È in questo ambito che è possibile parlare di welfare del comune (Commonfare) come spazio di liberazione e di autodeterminazione della propria esistenza, in grado di favorire processi di sottrazione alla logica neo-liberista del ricatto e della mercificazione della vita. Risulta evidente che un reddito di base incondizionato ne costituisce uno dei perni centrali.
(…) Tutto chiaro, dunque? Niente affatto. Rimane aperta la questione di come sviluppare una vertenza sociale per un reddito incondizionato, in chiave conflittuale, in grado di incidere anche sulla dinamica salariale e sull’organizzazione del lavoro. Con l’obiettivo di essere noi a decidere “chi, come e che cosa produrre”.
Nonostante lo sviluppo (in alcune casi eroico) di conflittualità sul e nel lavoro (ne fanno fede le lotte nel settore della logistica, il collo di bottiglia della produzione per flussi del capitalismo contemporaneo), siamo costretti a riconoscere che di questi tempi i rapporti di forza sono assai sfavorevoli all’affrancamento della condizione lavorativa. Frammentazione, precarietà, debito, immaginario dell’imprenditore di se stesso e l’economia della promessa sviluppano più fattori di dumping sociale e individualismo che processi di solidarietà e ricomposizione sociale. Certo, la crisi della rappresentanza tradizionale del lavoro svolge un ruolo importante, ma non è la sola causa. Il ricatto del bisogno, acuito dalla crisi del lavoro e dalla sua svalorizzazione (con un preoccupante aumento di prestazioni sottopagate se non del tutte gratuite), è oggi dirimente e sotto gli occhi di tutte/i.

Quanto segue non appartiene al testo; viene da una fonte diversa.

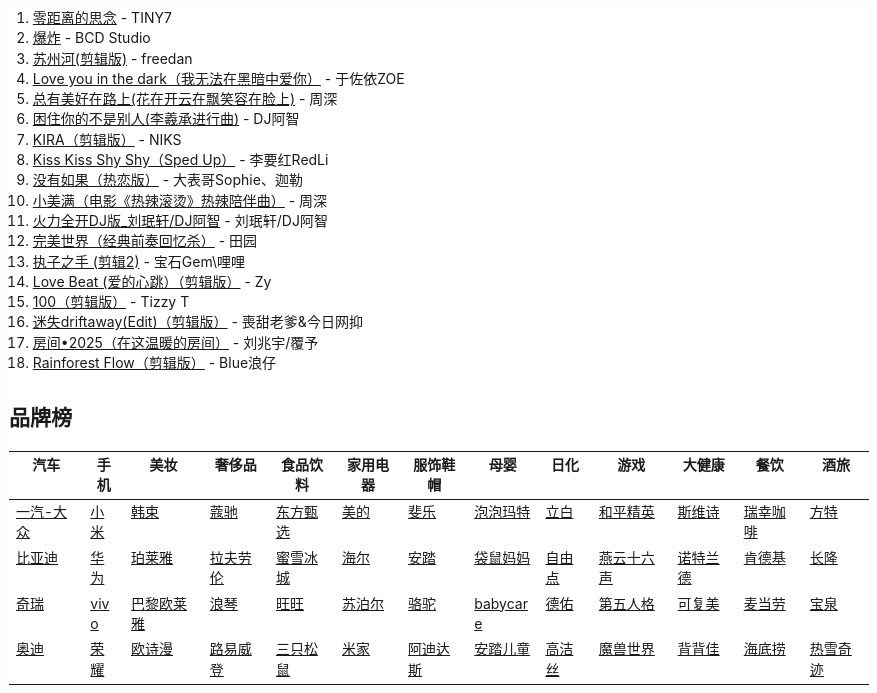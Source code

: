 1. [零距离的思念](https://sf3-cdn-tos.douyinstatic.com/obj/tos-cn-ve-2774/oYFeRLgJFAUz8GFeY6jDTjtBf2IajPtgAgCGQo) - TINY7
1. [爆炸](https://sf3-cdn-tos.douyinstatic.com/obj/tos-cn-ve-2774/305dc842daa44f0a8641a1005d02d6a7) - BCD Studio
1. [苏州河(剪辑版)](https://sf3-cdn-tos.douyinstatic.com/obj/tos-cn-ve-2774/owtOP9IgQSCFTEAAz9Zf23fF5BDKBByMqIHlpc) - freedan
1. [Love you in the dark（我无法在黑暗中爱你）](https://sf3-cdn-tos.douyinstatic.com/obj/tos-cn-ve-2774/oMvjwIiZQri56ZGBx2WIIAZPQ1CLB8giEMwAi) - 于佐依ZOE
1. [总有美好在路上(花在开云在飘笑容在脸上)](https://sf3-cdn-tos.douyinstatic.com/obj/tos-cn-ve-2774/oU5u7NwtfBIvaNhoQBszOvAlRiAoiWAVVyBMq4) - 周深
1. [困住你的不是别人(李羲承进行曲)](https://sf5-hl-cdn-tos.douyinstatic.com/obj/tos-cn-ve-2774/okWrrVL1iQGZbfHVeCPAe7IaerYfM2jEQi5mNI) - DJ阿智
1. [KIRA（剪辑版）](https://sf3-cdn-tos.douyinstatic.com/obj/tos-cn-ve-2774/o0Bq3TvdHqOfzihWrHyABMociuMA3Inwsbx9Wi) - NIKS
1. [Kiss Kiss Shy Shy（Sped Up）](https://sf3-cdn-tos.douyinstatic.com/obj/tos-cn-ve-2774/oYpXDAeGgQK0zfPaji7iKUixpCXFGILeLGmvYA) - 李要红RedLi
1. [没有如果（热恋版）](https://sf3-cdn-tos.douyinstatic.com/obj/tos-cn-ve-2774/o4iETqbxIThtCXlBeV0DfAhZsbCFGhagYupnMx) - 大表哥Sophie、迦勒
1. [小美满（电影《热辣滚烫》热辣陪伴曲）](https://sf3-cdn-tos.douyinstatic.com/obj/tos-cn-ve-2774/o0GAn2lSgfZIDUgtevCGDQYnFg4CwnrBaxbTZL) - 周深
1. [火力全开DJ版_刘珉轩/DJ阿智](https://sf3-cdn-tos.douyinstatic.com/obj/tos-cn-ve-2774/oYvOMMeIHAfueP8AsYK3MPV4beQrLWrZGXV3vf) - 刘珉轩/DJ阿智
1. [完美世界（经典前奏回忆杀）](https://sf3-cdn-tos.douyinstatic.com/obj/tos-cn-ve-2774/oQdfraAf8KQgBAzqKMmdZBFWwQGAW1Cjf4mYHf) - 田园
1. [执子之手 (剪辑2)](https://sf3-cdn-tos.douyinstatic.com/obj/tos-cn-ve-2774/oUoZLQjCc31XzqsBnBQUNgeKtYPBcgbFDwtfcu) - 宝石Gem\哩哩
1. [Love Beat  (爱的心跳）（剪辑版）](https://sf3-cdn-tos.douyinstatic.com/obj/tos-cn-ve-2774/oUlARwvEINIisZ9nCnKMZiYFGfCCYLtDADDBge) - Zy
1. [100（剪辑版）](https://sf3-cdn-tos.douyinstatic.com/obj/tos-cn-ve-2774/oMYwtGyenWApgFhmBjFEgLDatpCZXz7MIGfBCs) - Tizzy T
1. [迷失driftaway(Edit)（剪辑版）](https://sf3-cdn-tos.douyinstatic.com/obj/tos-cn-ve-2774/ogaa1xGNeFO6FCaMgO8PzzAceEI4fBLDMi15H3) - 喪甜老爹&今日网抑
1. [房间•2025（在这温暖的房间）](https://sf3-cdn-tos.douyinstatic.com/obj/tos-cn-ve-2774/oMzJcnT8BgIetASeBfwfEeBQVNfACiCifhfZP7g) - 刘兆宇/覆予
1. [Rainforest Flow（剪辑版）](https://sf3-cdn-tos.douyinstatic.com/obj/tos-cn-ve-2774/o82ZpjE8IjV4PcDft5nvUtgQDfCyFAMO7BbniY) - Blue浪仔

## 品牌榜

| 汽车 | 手机 | 美妆 | 奢侈品 | 食品饮料 | 家用电器 | 服饰鞋帽 | 母婴 | 日化 | 游戏 | 大健康 | 餐饮 | 酒旅 |
| --- | --- | --- | --- | --- | --- | --- | --- | --- | --- | --- | --- | --- |
| [一汽-大众](https://www.baidu.com/s?wd=%E4%B8%80%E6%B1%BD-%E5%A4%A7%E4%BC%97) | [小米](https://www.baidu.com/s?wd=%E5%B0%8F%E7%B1%B3) | [韩束](https://www.baidu.com/s?wd=%E9%9F%A9%E6%9D%9F) | [蔻驰](https://www.baidu.com/s?wd=%E8%94%BB%E9%A9%B0) | [东方甄选](https://www.baidu.com/s?wd=%E4%B8%9C%E6%96%B9%E7%94%84%E9%80%89) | [美的](https://www.baidu.com/s?wd=%E7%BE%8E%E7%9A%84) | [斐乐](https://www.baidu.com/s?wd=%E6%96%90%E4%B9%90) | [泡泡玛特](https://www.baidu.com/s?wd=%E6%B3%A1%E6%B3%A1%E7%8E%9B%E7%89%B9) | [立白](https://www.baidu.com/s?wd=%E7%AB%8B%E7%99%BD) | [和平精英](https://www.baidu.com/s?wd=%E5%92%8C%E5%B9%B3%E7%B2%BE%E8%8B%B1) | [斯维诗](https://www.baidu.com/s?wd=%E6%96%AF%E7%BB%B4%E8%AF%97) | [瑞幸咖啡](https://www.baidu.com/s?wd=%E7%91%9E%E5%B9%B8%E5%92%96%E5%95%A1) | [方特](https://www.baidu.com/s?wd=%E6%96%B9%E7%89%B9) |
| [比亚迪](https://www.baidu.com/s?wd=%E6%AF%94%E4%BA%9A%E8%BF%AA) | [华为](https://www.baidu.com/s?wd=%E5%8D%8E%E4%B8%BA) | [珀莱雅](https://www.baidu.com/s?wd=%E7%8F%80%E8%8E%B1%E9%9B%85) | [拉夫劳伦](https://www.baidu.com/s?wd=%E6%8B%89%E5%A4%AB%E5%8A%B3%E4%BC%A6) | [蜜雪冰城](https://www.baidu.com/s?wd=%E8%9C%9C%E9%9B%AA%E5%86%B0%E5%9F%8E) | [海尔](https://www.baidu.com/s?wd=%E6%B5%B7%E5%B0%94) | [安踏](https://www.baidu.com/s?wd=%E5%AE%89%E8%B8%8F) | [袋鼠妈妈](https://www.baidu.com/s?wd=%E8%A2%8B%E9%BC%A0%E5%A6%88%E5%A6%88) | [自由点](https://www.baidu.com/s?wd=%E8%87%AA%E7%94%B1%E7%82%B9) | [燕云十六声](https://www.baidu.com/s?wd=%E7%87%95%E4%BA%91%E5%8D%81%E5%85%AD%E5%A3%B0) | [诺特兰德](https://www.baidu.com/s?wd=%E8%AF%BA%E7%89%B9%E5%85%B0%E5%BE%B7) | [肯德基](https://www.baidu.com/s?wd=%E8%82%AF%E5%BE%B7%E5%9F%BA) | [长隆](https://www.baidu.com/s?wd=%E9%95%BF%E9%9A%86) |
| [奇瑞](https://www.baidu.com/s?wd=%E5%A5%87%E7%91%9E) | [vivo](https://www.baidu.com/s?wd=vivo) | [巴黎欧莱雅](https://www.baidu.com/s?wd=%E5%B7%B4%E9%BB%8E%E6%AC%A7%E8%8E%B1%E9%9B%85) | [浪琴](https://www.baidu.com/s?wd=%E6%B5%AA%E7%90%B4) | [旺旺](https://www.baidu.com/s?wd=%E6%97%BA%E6%97%BA) | [苏泊尔](https://www.baidu.com/s?wd=%E8%8B%8F%E6%B3%8A%E5%B0%94) | [骆驼](https://www.baidu.com/s?wd=%E9%AA%86%E9%A9%BC) | [babycare](https://www.baidu.com/s?wd=babycare) | [德佑](https://www.baidu.com/s?wd=%E5%BE%B7%E4%BD%91) | [第五人格](https://www.baidu.com/s?wd=%E7%AC%AC%E4%BA%94%E4%BA%BA%E6%A0%BC) | [可复美](https://www.baidu.com/s?wd=%E5%8F%AF%E5%A4%8D%E7%BE%8E) | [麦当劳](https://www.baidu.com/s?wd=%E9%BA%A6%E5%BD%93%E5%8A%B3) | [宝泉](https://www.baidu.com/s?wd=%E5%AE%9D%E6%B3%89) |
| [奥迪](https://www.baidu.com/s?wd=%E5%A5%A5%E8%BF%AA) | [荣耀](https://www.baidu.com/s?wd=%E8%8D%A3%E8%80%80) | [欧诗漫](https://www.baidu.com/s?wd=%E6%AC%A7%E8%AF%97%E6%BC%AB) | [路易威登](https://www.baidu.com/s?wd=%E8%B7%AF%E6%98%93%E5%A8%81%E7%99%BB) | [三只松鼠](https://www.baidu.com/s?wd=%E4%B8%89%E5%8F%AA%E6%9D%BE%E9%BC%A0) | [米家](https://www.baidu.com/s?wd=%E7%B1%B3%E5%AE%B6) | [阿迪达斯](https://www.baidu.com/s?wd=%E9%98%BF%E8%BF%AA%E8%BE%BE%E6%96%AF) | [安踏儿童](https://www.baidu.com/s?wd=%E5%AE%89%E8%B8%8F%E5%84%BF%E7%AB%A5) | [高洁丝](https://www.baidu.com/s?wd=%E9%AB%98%E6%B4%81%E4%B8%9D) | [魔兽世界](https://www.baidu.com/s?wd=%E9%AD%94%E5%85%BD%E4%B8%96%E7%95%8C) | [背背佳](https://www.baidu.com/s?wd=%E8%83%8C%E8%83%8C%E4%BD%B3) | [海底捞](https://www.baidu.com/s?wd=%E6%B5%B7%E5%BA%95%E6%8D%9E) | [热雪奇迹](https://www.baidu.com/s?wd=%E7%83%AD%E9%9B%AA%E5%A5%87%E8%BF%B9) |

Tuttavia, riteniamo che sia proprio il limitarsi al solo conflitto sulle condizioni di lavoro a essere la causa principale dell’attuale impasse. Dedicarsi alla sola battaglia per il salario con esclusivo riferimento a quei segmenti del lavoro salariato che più ne soffrono è oggi una strategia perdente. Non che le ragioni di una tale battaglia non siano sacrosante, ma se essa non sarà svolta in un’ottica di ricomposizione sociale più ampia difficilmente riuscirà ad avere quella massa critica necessaria per iniziare un processo di trasformazione sociale anti-liberista. In una simile prospettiva, la battaglia per un reddito di base incondizionato ingloba quella salariale e favorisce quella ricomposizione sociale che oggi, in modo ottuso, alcuni settori del movimento anticapitalista non riescono a cogliere.
A quando una manifestazione nazionale per il reddito incondizionato, oltre il lavoro?

*Il Manifesto per il reddito di base di Federico Chicchi e Emanuele Leonardi (Laterza, Roma, 2018)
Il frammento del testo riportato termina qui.